#### EXERCISE:
No image is to be carried over; reproduce the rest of the listing word for word.

#### EXERCISE INPUT:
+ + + +
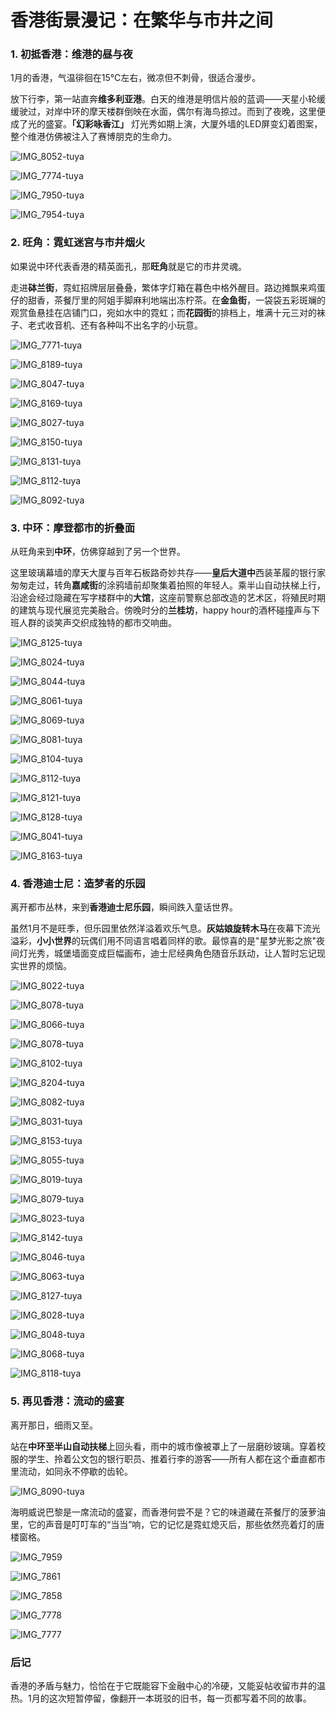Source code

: # **香港街景漫记：在繁华与市井之间**



### **1. 初抵香港：维港的昼与夜**

1月的香港，气温徘徊在15℃左右，微凉但不刺骨，很适合漫步。

放下行李，第一站直奔**维多利亚港**。白天的维港是明信片般的蓝调——天星小轮缓缓驶过，对岸中环的摩天楼群倒映在水面，偶尔有海鸟掠过。而到了夜晚，这里便成了光的盛宴。**「幻彩咏香江」** 灯光秀如期上演，大厦外墙的LED屏变幻着图案，整个维港仿佛被注入了赛博朋克的生命力。

![IMG_8052-tuya](./assets/IMG_8052-tuya.jpeg)

![IMG_7774-tuya](./assets/IMG_7774-tuya.jpeg)

![IMG_7950-tuya](./assets/IMG_7950-tuya.jpeg)

![IMG_7954-tuya](./assets/IMG_7954-tuya.jpeg)



### **2. 旺角：霓虹迷宫与市井烟火**

如果说中环代表香港的精英面孔，那**旺角**就是它的市井灵魂。

走进**砵兰街**，霓虹招牌层层叠叠，繁体字灯箱在暮色中格外醒目。路边摊飘来鸡蛋仔的甜香，茶餐厅里的阿姐手脚麻利地端出冻柠茶。在**金鱼街**，一袋袋五彩斑斓的观赏鱼悬挂在店铺门口，宛如水中的霓虹；而**花园街**的排档上，堆满十元三对的袜子、老式收音机、还有各种叫不出名字的小玩意。

![IMG_7771-tuya](./assets/IMG_7771-tuya.jpeg)

![IMG_8189-tuya](./assets/IMG_8189-tuya.jpeg)

![IMG_8047-tuya](./assets/IMG_8047-tuya.jpeg)

![IMG_8169-tuya](./assets/IMG_8169-tuya.jpeg)

![IMG_8027-tuya](./assets/IMG_8027-tuya.jpeg)

![IMG_8150-tuya](./assets/IMG_8150-tuya.jpeg)

![IMG_8131-tuya](./assets/IMG_8131-tuya.jpeg)

![IMG_8112-tuya](./assets/IMG_8112-tuya.jpeg)

![IMG_8092-tuya](./assets/IMG_8092-tuya.jpeg)



### **3. 中环：摩登都市的折叠面**

从旺角来到**中环**，仿佛穿越到了另一个世界。

这里玻璃幕墙的摩天大厦与百年石板路奇妙共存——**皇后大道中**西装革履的银行家匆匆走过，转角**嘉咸街**的涂鸦墙前却聚集着拍照的年轻人。乘半山自动扶梯上行，沿途会经过隐藏在写字楼群中的**大馆**，这座前警察总部改造的艺术区，将殖民时期的建筑与现代展览完美融合。傍晚时分的**兰桂坊**，happy hour的酒杯碰撞声与下班人群的谈笑声交织成独特的都市交响曲。

![IMG_8125-tuya](./assets/IMG_8125-tuya.jpeg)

![IMG_8024-tuya](./assets/IMG_8024-tuya.jpeg)

![IMG_8044-tuya](./assets/IMG_8044-tuya.jpeg)

![IMG_8061-tuya](./assets/IMG_8061-tuya.jpeg)

![IMG_8069-tuya](./assets/IMG_8069-tuya.jpeg)

![IMG_8081-tuya](./assets/IMG_8081-tuya.jpeg)

![IMG_8104-tuya](./assets/IMG_8104-tuya.jpeg)

![IMG_8112-tuya](./assets/IMG_8112-tuya-9353915.jpeg)

![IMG_8121-tuya](./assets/IMG_8121-tuya.jpeg)

![IMG_8128-tuya](./assets/IMG_8128-tuya.jpeg)

![IMG_8041-tuya](./assets/IMG_8041-tuya.jpeg)

![IMG_8163-tuya](./assets/IMG_8163-tuya.jpeg)





### **4. 香港迪士尼：造梦者的乐园**

离开都市丛林，来到**香港迪士尼乐园**，瞬间跌入童话世界。

虽然1月不是旺季，但乐园里依然洋溢着欢乐气息。**灰姑娘旋转木马**在夜幕下流光溢彩，**小小世界**的玩偶们用不同语言唱着同样的歌。最惊喜的是"星梦光影之旅"夜间灯光秀，城堡墙面变成巨幅画布，迪士尼经典角色随音乐跃动，让人暂时忘记现实世界的烦恼。

![IMG_8022-tuya](./assets/IMG_8022-tuya.jpeg)

![IMG_8078-tuya](./assets/IMG_8078-tuya.jpeg)

![IMG_8066-tuya](./assets/IMG_8066-tuya.jpeg)

![IMG_8078-tuya](./assets/IMG_8078-tuya-9354552.jpeg)

![IMG_8102-tuya](./assets/IMG_8102-tuya.jpeg)

![IMG_8204-tuya](./assets/IMG_8204-tuya.jpeg)

![IMG_8082-tuya](./assets/IMG_8082-tuya.jpeg)

![IMG_8031-tuya](./assets/IMG_8031-tuya.jpeg)

![IMG_8153-tuya](./assets/IMG_8153-tuya.jpeg)

![IMG_8055-tuya](./assets/IMG_8055-tuya.jpeg)

![IMG_8019-tuya](./assets/IMG_8019-tuya.jpeg)

![IMG_8079-tuya](./assets/IMG_8079-tuya.jpeg)

![IMG_8023-tuya](./assets/IMG_8023-tuya.jpeg)

![IMG_8142-tuya](./assets/IMG_8142-tuya.jpeg)

![IMG_8046-tuya](./assets/IMG_8046-tuya.jpeg)

![IMG_8063-tuya](./assets/IMG_8063-tuya.jpeg)

![IMG_8127-tuya](./assets/IMG_8127-tuya.jpeg)

![IMG_8028-tuya](./assets/IMG_8028-tuya.jpeg)

![IMG_8048-tuya](./assets/IMG_8048-tuya.jpeg)

![IMG_8068-tuya](./assets/IMG_8068-tuya.jpeg)

![IMG_8118-tuya](./assets/IMG_8118-tuya.jpeg)



### **5. 再见香港：流动的盛宴**

离开那日，细雨又至。

站在**中环至半山自动扶梯**上回头看，雨中的城市像被罩上了一层磨砂玻璃。穿着校服的学生、拎着公文包的银行职员、推着行李的游客——所有人都在这个垂直都市里流动，如同永不停歇的齿轮。

![IMG_8090-tuya](./assets/IMG_8090-tuya.jpeg)

海明威说巴黎是一席流动的盛宴，而香港何尝不是？它的味道藏在茶餐厅的菠萝油里，它的声音是叮叮车的“当当”响，它的记忆是霓虹熄灭后，那些依然亮着灯的唐楼窗格。

![IMG_7959](./assets/IMG_7959.jpeg)

![IMG_7861](./assets/IMG_7861.jpeg)

![IMG_7858](./assets/IMG_7858.jpeg)

![IMG_7778](./assets/IMG_7778.jpeg)

![IMG_7777](./assets/IMG_7777.jpeg)



### **后记**

香港的矛盾与魅力，恰恰在于它既能容下金融中心的冷硬，又能妥帖收留市井的温热。1月的这次短暂停留，像翻开一本斑驳的旧书，每一页都写着不同的故事。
+ + + +
#### ANSWER SECTION:
Source code

: # **香港街景漫记：在繁华与市井之间**



### **1. 初抵香港：维港的昼与夜**

1月的香港，气温徘徊在15℃左右，微凉但不刺骨，很适合漫步。

放下行李，第一站直奔**维多利亚港**。白天的维港是明信片般的蓝调——天星小轮缓缓驶过，对岸中环的摩天楼群倒映在水面，偶尔有海鸟掠过。而到了夜晚，这里便成了光的盛宴。**「幻彩咏香江」** 灯光秀如期上演，大厦外墙的LED屏变幻着图案，整个维港仿佛被注入了赛博朋克的生命力。

![IMG_8052-tuya](./assets/IMG_8052-tuya.jpeg)

![IMG_7774-tuya](./assets/IMG_7774-tuya.jpeg)

![IMG_7950-tuya](./assets/IMG_7950-tuya.jpeg)

![IMG_7954-tuya](./assets/IMG_7954-tuya.jpeg)



### **2. 旺角：霓虹迷宫与市井烟火**

如果说中环代表香港的精英面孔，那**旺角**就是它的市井灵魂。

走进**砵兰街**，霓虹招牌层层叠叠，繁体字灯箱在暮色中格外醒目。路边摊飘来鸡蛋仔的甜香，茶餐厅里的阿姐手脚麻利地端出冻柠茶。在**金鱼街**，一袋袋五彩斑斓的观赏鱼悬挂在店铺门口，宛如水中的霓虹；而**花园街**的排档上，堆满十元三对的袜子、老式收音机、还有各种叫不出名字的小玩意。

![IMG_7771-tuya](./assets/IMG_7771-tuya.jpeg)

![IMG_8189-tuya](./assets/IMG_8189-tuya.jpeg)

![IMG_8047-tuya](./assets/IMG_8047-tuya.jpeg)

![IMG_8169-tuya](./assets/IMG_8169-tuya.jpeg)

![IMG_8027-tuya](./assets/IMG_8027-tuya.jpeg)

![IMG_8150-tuya](./assets/IMG_8150-tuya.jpeg)

![IMG_8131-tuya](./assets/IMG_8131-tuya.jpeg)

![IMG_8112-tuya](./assets/IMG_8112-tuya.jpeg)

![IMG_8092-tuya](./assets/IMG_8092-tuya.jpeg)



### **3. 中环：摩登都市的折叠面**

从旺角来到**中环**，仿佛穿越到了另一个世界。

这里玻璃幕墙的摩天大厦与百年石板路奇妙共存——**皇后大道中**西装革履的银行家匆匆走过，转角**嘉咸街**的涂鸦墙前却聚集着拍照的年轻人。乘半山自动扶梯上行，沿途会经过隐藏在写字楼群中的**大馆**，这座前警察总部改造的艺术区，将殖民时期的建筑与现代展览完美融合。傍晚时分的**兰桂坊**，happy hour的酒杯碰撞声与下班人群的谈笑声交织成独特的都市交响曲。

![IMG_8125-tuya](./assets/IMG_8125-tuya.jpeg)

![IMG_8024-tuya](./assets/IMG_8024-tuya.jpeg)

![IMG_8044-tuya](./assets/IMG_8044-tuya.jpeg)

![IMG_8061-tuya](./assets/IMG_8061-tuya.jpeg)

![IMG_8069-tuya](./assets/IMG_8069-tuya.jpeg)

![IMG_8081-tuya](./assets/IMG_8081-tuya.jpeg)

![IMG_8104-tuya](./assets/IMG_8104-tuya.jpeg)

![IMG_8112-tuya](./assets/IMG_8112-tuya-9353915.jpeg)

![IMG_8121-tuya](./assets/IMG_8121-tuya.jpeg)

![IMG_8128-tuya](./assets/IMG_8128-tuya.jpeg)

![IMG_8041-tuya](./assets/IMG_8041-tuya.jpeg)

![IMG_8163-tuya](./assets/IMG_8163-tuya.jpeg)





### **4. 香港迪士尼：造梦者的乐园**

离开都市丛林，来到**香港迪士尼乐园**，瞬间跌入童话世界。

虽然1月不是旺季，但乐园里依然洋溢着欢乐气息。**灰姑娘旋转木马**在夜幕下流光溢彩，**小小世界**的玩偶们用不同语言唱着同样的歌。最惊喜的是"星梦光影之旅"夜间灯光秀，城堡墙面变成巨幅画布，迪士尼经典角色随音乐跃动，让人暂时忘记现实世界的烦恼。

![IMG_8022-tuya](./assets/IMG_8022-tuya.jpeg)

![IMG_8078-tuya](./assets/IMG_8078-tuya.jpeg)

![IMG_8066-tuya](./assets/IMG_8066-tuya.jpeg)

![IMG_8078-tuya](./assets/IMG_8078-tuya-9354552.jpeg)

![IMG_8102-tuya](./assets/IMG_8102-tuya.jpeg)

![IMG_8204-tuya](./assets/IMG_8204-tuya.jpeg)

![IMG_8082-tuya](./assets/IMG_8082-tuya.jpeg)

![IMG_8031-tuya](./assets/IMG_8031-tuya.jpeg)

![IMG_8153-tuya](./assets/IMG_8153-tuya.jpeg)

![IMG_8055-tuya](./assets/IMG_8055-tuya.jpeg)

![IMG_8019-tuya](./assets/IMG_8019-tuya.jpeg)

![IMG_8079-tuya](./assets/IMG_8079-tuya.jpeg)

![IMG_8023-tuya](./assets/IMG_8023-tuya.jpeg)

![IMG_8142-tuya](./assets/IMG_8142-tuya.jpeg)

![IMG_8046-tuya](./assets/IMG_8046-tuya.jpeg)

![IMG_8063-tuya](./assets/IMG_8063-tuya.jpeg)

![IMG_8127-tuya](./assets/IMG_8127-tuya.jpeg)

![IMG_8028-tuya](./assets/IMG_8028-tuya.jpeg)

![IMG_8048-tuya](./assets/IMG_8048-tuya.jpeg)

![IMG_8068-tuya](./assets/IMG_8068-tuya.jpeg)

![IMG_8118-tuya](./assets/IMG_8118-tuya.jpeg)



### **5. 再见香港：流动的盛宴**

离开那日，细雨又至。

站在**中环至半山自动扶梯**上回头看，雨中的城市像被罩上了一层磨砂玻璃。穿着校服的学生、拎着公文包的银行职员、推着行李的游客——所有人都在这个垂直都市里流动，如同永不停歇的齿轮。

![IMG_8090-tuya](./assets/IMG_8090-tuya.jpeg)

海明威说巴黎是一席流动的盛宴，而香港何尝不是？它的味道藏在茶餐厅的菠萝油里，它的声音是叮叮车的“当当”响，它的记忆是霓虹熄灭后，那些依然亮着灯的唐楼窗格。

![IMG_7959](./assets/IMG_7959.jpeg)

![IMG_7861](./assets/IMG_7861.jpeg)

![IMG_7858](./assets/IMG_7858.jpeg)

![IMG_7778](./assets/IMG_7778.jpeg)

![IMG_7777](./assets/IMG_7777.jpeg)



### **后记**

香港的矛盾与魅力，恰恰在于它既能容下金融中心的冷硬，又能妥帖收留市井的温热。1月的这次短暂停留，像翻开一本斑驳的旧书，每一页都写着不同的故事。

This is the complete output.